F. Fairness vs. Privacy.

Fairness tends to be reduced as a byproduct of employing differential privacy. Non-fairness can be exacerbated if the original AI/ML model produces non-fair outcomes, with the decrease in fairness more pronounced for groups with inadequate representation. It is possible to achieve approximate fairness under the constraints of differential privacy with specifically constructed machine learning models.

G. Fairness vs. Transparency.

It may become apparent through increasing transparency that an AI/ML system is unfair, thereby leading to pressure to increase fairness. Increasing transparency can be an effective means to demonstrate that the system is fair.

The appropriate definition of fairness for an AI/ML system will depend on the context of its use. Disclosing how designers have understood and implemented fairness will assist end users in evaluating whether it is likely to produce fair outcomes. This is particularly important where end users are accountable for the decisions made using the AI/ML system.

Malicious actors may exploit an AI/ML system based on the information disclosed about the system. Transparency may need to be limited to protect the fairness of the system. Designers should consider to whom the system should be transparent and what information should be provided.

H. Privacy vs.

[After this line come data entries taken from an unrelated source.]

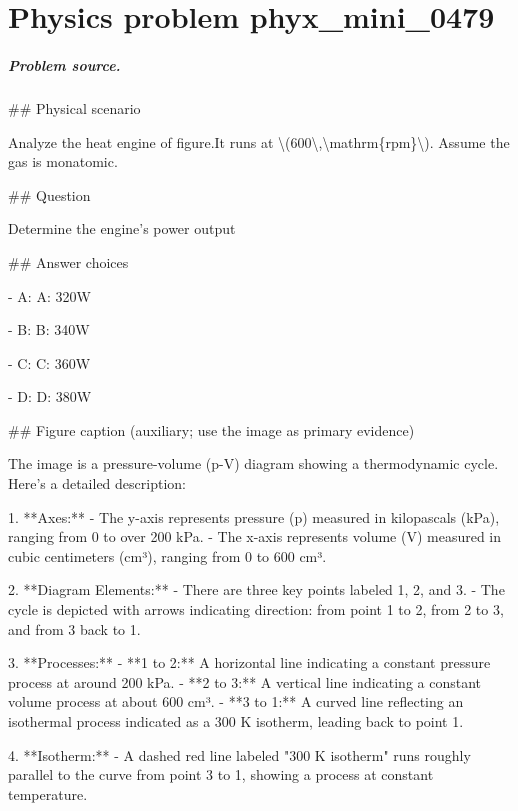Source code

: 
\chapter{Physics problem phyx\_mini\_0479}
\label{ch:PhyXMiniProblems_problem_phyx_mini_0479}

\paragraph{Problem source.}
\#\# Physical scenario

Analyze the heat engine of figure.It runs at \textbackslash{}(600\textbackslash{},\textbackslash{}mathrm\{rpm\}\textbackslash{}). Assume the gas is monatomic.

\#\# Question

Determine the engine's power output

\#\# Answer choices

- A: A: 320W

- B: B: 340W

- C: C: 360W

- D: D: 380W

\#\# Figure caption (auxiliary; use the image as primary evidence)

The image is a pressure-volume (p-V) diagram showing a thermodynamic cycle. Here's a detailed description:

1. **Axes:**
   - The y-axis represents pressure (p) measured in kilopascals (kPa), ranging from 0 to over 200 kPa.
   - The x-axis represents volume (V) measured in cubic centimeters (cm³), ranging from 0 to 600 cm³.

2. **Diagram Elements:**
   - There are three key points labeled 1, 2, and 3.
   - The cycle is depicted with arrows indicating direction: from point 1 to 2, from 2 to 3, and from 3 back to 1.

3. **Processes:**
   - **1 to 2:** A horizontal line indicating a constant pressure process at around 200 kPa.
   - **2 to 3:** A vertical line indicating a constant volume process at about 600 cm³.
   - **3 to 1:** A curved line reflecting an isothermal process indicated as a 300 K isotherm, leading back to point 1.

4. **Isotherm:**
   - A dashed red line labeled "300 K isotherm" runs roughly parallel to the curve from point 3 to 1, showing a process at constant temperature.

Robustness.

Privacy can be linked with robustness through the overarching aim of preventing the misuse of AI/ML systems. Both differential privacy and robustness to adversarial attacks can be incorporated into the same AI/ML approach.

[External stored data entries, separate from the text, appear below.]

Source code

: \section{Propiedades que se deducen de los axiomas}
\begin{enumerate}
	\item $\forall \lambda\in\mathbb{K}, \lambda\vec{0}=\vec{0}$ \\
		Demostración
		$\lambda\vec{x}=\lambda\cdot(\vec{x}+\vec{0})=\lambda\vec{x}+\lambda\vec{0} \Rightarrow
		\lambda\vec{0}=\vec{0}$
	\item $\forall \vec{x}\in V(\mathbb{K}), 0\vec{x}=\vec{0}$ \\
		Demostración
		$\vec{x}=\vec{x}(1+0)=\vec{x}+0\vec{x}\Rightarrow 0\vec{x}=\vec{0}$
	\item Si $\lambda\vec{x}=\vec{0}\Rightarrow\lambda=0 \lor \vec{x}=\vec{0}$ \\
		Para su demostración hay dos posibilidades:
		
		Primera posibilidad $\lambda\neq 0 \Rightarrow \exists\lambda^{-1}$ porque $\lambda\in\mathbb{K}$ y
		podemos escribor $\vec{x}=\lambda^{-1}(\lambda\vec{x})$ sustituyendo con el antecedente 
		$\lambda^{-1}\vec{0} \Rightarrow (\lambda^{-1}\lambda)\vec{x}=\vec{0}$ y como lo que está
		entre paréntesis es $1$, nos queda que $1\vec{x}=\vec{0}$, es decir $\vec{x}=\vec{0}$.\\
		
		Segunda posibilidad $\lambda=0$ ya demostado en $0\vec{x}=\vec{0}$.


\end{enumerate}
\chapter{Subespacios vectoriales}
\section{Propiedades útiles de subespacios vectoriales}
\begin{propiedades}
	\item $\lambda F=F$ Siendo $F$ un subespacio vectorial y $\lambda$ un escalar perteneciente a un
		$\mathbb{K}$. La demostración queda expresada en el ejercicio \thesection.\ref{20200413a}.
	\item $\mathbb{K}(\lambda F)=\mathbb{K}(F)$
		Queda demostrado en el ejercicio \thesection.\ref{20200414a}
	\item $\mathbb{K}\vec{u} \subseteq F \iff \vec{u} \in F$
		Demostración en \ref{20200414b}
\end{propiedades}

I. Transparency vs. Explainability

Explainability can help with transparency, as having a documented understanding of the AI/ML pipeline can be co-opted to provide abridged details suitable for disclosure. Explainability should be targeted toward a particular audience. The audience may be end users or those affected by decisions made by the system, or regulators. The details of the system should be presented in formats that are easily understood by the target audience.

J. Transparency vs. Privacy and Robustness

Increasing transparency can negatively affect robustness and privacy, as revealing details about an AI/ML system can facilitate the potential re-identification of individuals and targeted adversarial attacks. Opaque systems may appear to be more difficult to analyze and hence more difficult to exploit. However, this parallels the traditional security approach in proprietary (closed-source) software, referred to as “security through obscurity,” and its efficacy is questioned in contrast to open-source software (OSS). It may be preferable to seek a balance between the two extremes of transparency, such as providing partial transparency to trusted parties, with the degree of transparency dependent on the degree of trust.

Transparency can also be hampered through the use of proprietary datasets for training AI/ML systems, where the owner of the dataset may prevent disclosure that the dataset is used or prevent sharing it with third parties.

Between the lines

The paper primarily focuses on two-sided interactions for which there is support in the literature. While there is one three-sided interaction (transparency vs. privacy and robustness), future avenues of research include the exploration of other possible three-sided interactions, such as accuracy vs. robustness vs. fairness, and accuracy vs. privacy vs. fairness.

Recognizing the tensions and other interactions between common aspects of high-level AI ethics principles is an important step towards operationalizing these principles. The catalogue presented in this paper can be helpful in raising awareness of the possible interactions between these aspects, as well as facilitating well- supported judgements by the designers and developers of AI/ML systems in addressing them.